Travis Green, the new coach of the Vancouver Canucks, reflected on how the challenges of his NHL playing career have readied him to lead a rebuilding team whose roster will be young and inexperienced.
Green had been a hot-shot goal scorer as a teenager in the WHL and was drafted 23rd overall by the New York Islanders in 1989. But it took Green three years to make the Islanders and another three years before he produced a 20-plus goal season in the NHL, at the age of 25. He grinded out a 14-season NHL career.
“It has helped, being drafted where I was, thinking I was going to be this high-scoring goal scorer in the NHL,” Green said during an introductory news conference Wednesday at Rogers Arena.
“You were, weren’t you?” joked Trevor Linden, the Canucks president, sitting beside Green.
“Sometimes,” Green said.
Green, a 46-year-old from the small B.C. city of Castlegar, was presented by Linden as the right man for the moment, a coach who understands young players and can best develop raw prospects into strong pros.
Three years ago, when Linden took over the Canucks, the team’s strategy had been to vie for the playoffs while also bringing in younger players.
The team made the playoffs in Linden’s first season but then twice finished at the bottom of the NHL. Management no longer promotes playoff contention as a short-term goal.
The rebuild is officially on – and Green will be its steward.
Green was coach of Vancouver’s AHL team in Utica, N.Y., for the past four seasons.

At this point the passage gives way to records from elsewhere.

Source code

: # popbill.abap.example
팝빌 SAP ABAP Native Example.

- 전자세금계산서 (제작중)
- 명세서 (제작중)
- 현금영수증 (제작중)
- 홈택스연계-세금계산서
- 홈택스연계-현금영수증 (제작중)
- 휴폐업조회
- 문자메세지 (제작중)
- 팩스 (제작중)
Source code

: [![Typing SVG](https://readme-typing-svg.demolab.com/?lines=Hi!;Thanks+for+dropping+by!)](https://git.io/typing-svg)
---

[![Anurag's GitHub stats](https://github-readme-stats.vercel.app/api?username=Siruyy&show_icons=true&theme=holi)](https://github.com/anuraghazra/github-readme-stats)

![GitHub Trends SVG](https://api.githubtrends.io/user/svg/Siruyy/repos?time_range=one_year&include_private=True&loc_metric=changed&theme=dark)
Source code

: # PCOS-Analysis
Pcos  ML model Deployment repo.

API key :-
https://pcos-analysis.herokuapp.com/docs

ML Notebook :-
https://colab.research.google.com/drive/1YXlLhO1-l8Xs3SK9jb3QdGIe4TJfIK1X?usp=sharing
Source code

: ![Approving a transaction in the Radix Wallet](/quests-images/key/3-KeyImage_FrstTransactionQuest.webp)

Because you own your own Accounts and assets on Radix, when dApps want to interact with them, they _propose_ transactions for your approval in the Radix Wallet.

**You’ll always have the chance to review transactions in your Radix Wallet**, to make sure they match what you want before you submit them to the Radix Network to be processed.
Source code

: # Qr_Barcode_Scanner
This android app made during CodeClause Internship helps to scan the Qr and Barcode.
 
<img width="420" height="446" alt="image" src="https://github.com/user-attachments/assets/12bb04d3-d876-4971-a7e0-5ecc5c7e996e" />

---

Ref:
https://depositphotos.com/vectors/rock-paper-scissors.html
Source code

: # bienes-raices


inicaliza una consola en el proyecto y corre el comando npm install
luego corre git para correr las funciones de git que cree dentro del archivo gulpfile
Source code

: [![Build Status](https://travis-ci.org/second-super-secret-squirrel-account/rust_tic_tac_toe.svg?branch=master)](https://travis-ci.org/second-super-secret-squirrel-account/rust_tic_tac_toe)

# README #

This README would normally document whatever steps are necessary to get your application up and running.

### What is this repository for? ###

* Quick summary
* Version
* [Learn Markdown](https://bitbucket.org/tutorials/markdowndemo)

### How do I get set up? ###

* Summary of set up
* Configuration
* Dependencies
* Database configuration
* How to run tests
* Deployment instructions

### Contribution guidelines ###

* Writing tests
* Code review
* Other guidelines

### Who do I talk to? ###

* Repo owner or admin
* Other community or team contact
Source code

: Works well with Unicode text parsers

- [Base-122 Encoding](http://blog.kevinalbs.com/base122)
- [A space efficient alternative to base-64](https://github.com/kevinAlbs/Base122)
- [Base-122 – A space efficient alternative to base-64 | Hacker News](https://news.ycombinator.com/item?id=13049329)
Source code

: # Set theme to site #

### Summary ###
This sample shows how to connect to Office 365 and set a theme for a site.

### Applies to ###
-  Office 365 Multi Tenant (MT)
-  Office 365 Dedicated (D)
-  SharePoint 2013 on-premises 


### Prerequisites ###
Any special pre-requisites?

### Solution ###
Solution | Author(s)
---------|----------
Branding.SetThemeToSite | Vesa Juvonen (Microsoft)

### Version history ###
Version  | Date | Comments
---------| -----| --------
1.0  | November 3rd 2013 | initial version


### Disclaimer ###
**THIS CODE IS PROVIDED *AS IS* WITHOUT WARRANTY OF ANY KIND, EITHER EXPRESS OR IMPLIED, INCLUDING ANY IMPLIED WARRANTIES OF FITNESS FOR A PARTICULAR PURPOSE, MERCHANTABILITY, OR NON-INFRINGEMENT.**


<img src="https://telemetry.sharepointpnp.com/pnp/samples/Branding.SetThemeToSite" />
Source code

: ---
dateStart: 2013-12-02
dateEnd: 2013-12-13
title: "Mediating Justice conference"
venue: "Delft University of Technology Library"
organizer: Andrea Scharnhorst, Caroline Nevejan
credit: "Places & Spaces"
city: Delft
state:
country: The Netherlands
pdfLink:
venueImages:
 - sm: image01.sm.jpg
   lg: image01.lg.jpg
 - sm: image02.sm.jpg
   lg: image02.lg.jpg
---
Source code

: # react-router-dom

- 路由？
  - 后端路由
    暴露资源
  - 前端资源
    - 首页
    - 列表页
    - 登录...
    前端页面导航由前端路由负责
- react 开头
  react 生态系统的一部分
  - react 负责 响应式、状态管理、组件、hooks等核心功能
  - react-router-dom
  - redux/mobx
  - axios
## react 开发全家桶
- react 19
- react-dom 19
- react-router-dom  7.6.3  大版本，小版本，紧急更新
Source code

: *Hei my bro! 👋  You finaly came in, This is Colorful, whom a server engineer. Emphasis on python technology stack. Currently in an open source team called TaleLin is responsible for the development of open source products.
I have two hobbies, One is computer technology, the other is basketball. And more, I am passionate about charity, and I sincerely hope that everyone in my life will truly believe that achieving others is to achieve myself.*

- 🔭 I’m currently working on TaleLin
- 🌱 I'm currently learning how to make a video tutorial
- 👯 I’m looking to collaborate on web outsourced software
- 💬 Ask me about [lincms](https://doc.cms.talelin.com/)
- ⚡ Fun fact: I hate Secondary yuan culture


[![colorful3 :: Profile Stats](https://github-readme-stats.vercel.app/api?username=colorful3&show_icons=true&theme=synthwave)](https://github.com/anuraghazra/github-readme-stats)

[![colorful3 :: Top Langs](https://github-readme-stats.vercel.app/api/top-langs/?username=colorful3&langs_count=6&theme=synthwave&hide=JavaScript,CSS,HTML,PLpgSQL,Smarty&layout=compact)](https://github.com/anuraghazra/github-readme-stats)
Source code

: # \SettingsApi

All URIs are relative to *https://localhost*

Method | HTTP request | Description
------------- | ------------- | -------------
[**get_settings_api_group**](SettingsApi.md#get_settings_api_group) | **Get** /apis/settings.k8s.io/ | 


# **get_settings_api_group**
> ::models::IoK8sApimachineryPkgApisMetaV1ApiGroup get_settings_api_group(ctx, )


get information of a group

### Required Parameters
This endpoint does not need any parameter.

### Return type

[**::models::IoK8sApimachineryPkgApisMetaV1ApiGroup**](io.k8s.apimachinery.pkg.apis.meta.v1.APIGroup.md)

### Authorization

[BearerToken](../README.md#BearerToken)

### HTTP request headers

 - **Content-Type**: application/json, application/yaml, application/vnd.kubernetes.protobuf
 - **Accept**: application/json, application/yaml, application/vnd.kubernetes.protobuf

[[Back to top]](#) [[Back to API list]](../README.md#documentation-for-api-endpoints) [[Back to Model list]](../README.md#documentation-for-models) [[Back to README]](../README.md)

He has guided young players such as Jake Virtanen, who he will now be responsible for in the NHL. Green was the only coach Vancouver interviewed following the firing of Willie Desjardins two weeks ago.
Other promising new NHL coaches have failed in situation similar to Green’s.
Dallas Eakins had been an AHL head coach for four seasons when he was hired by Edmonton in 2013 at 46. Eakins lasted 1 1/2 seasons. Scott Arniel coached Vancouver’s AHL team for four years and in 2010, at 48, was hired by Columbus. Arniel had a few stars on his roster along with up-and-comers. But he, too, lasted only 1 1/2 seasons.
“There’s always going to be certain examples of coaches that have gone on to have success from the AHL and ones that haven’t,” Green said.
“I’ll be prepared and I am now.”
Asked if he was ready for several difficult seasons ahead, as Vancouver loads up its roster with young players, Green said: “For sure. I’m not sitting up here saying, ‘Hey, we’re going to win the Stanley Cup next year.’”
The immediate challenge is scoring goals, one Green knows personally. The past two seasons have been the lowest scoring in Canucks history. Vancouver has several prospects who could become goal scorers and the team has about a 1-in-3 chance in landing a top-three pick in this June’s draft. The lottery for the draft placement is Saturday night.
“I know we have to create more offence,” Green said.
He said that coaching tactics could help produce more goals, even without elite scorers.
“There’s a way that you can create offence nowadays, with the way that the game is played,” Green said. “Finding goal scorers is different than creating offence, for me.”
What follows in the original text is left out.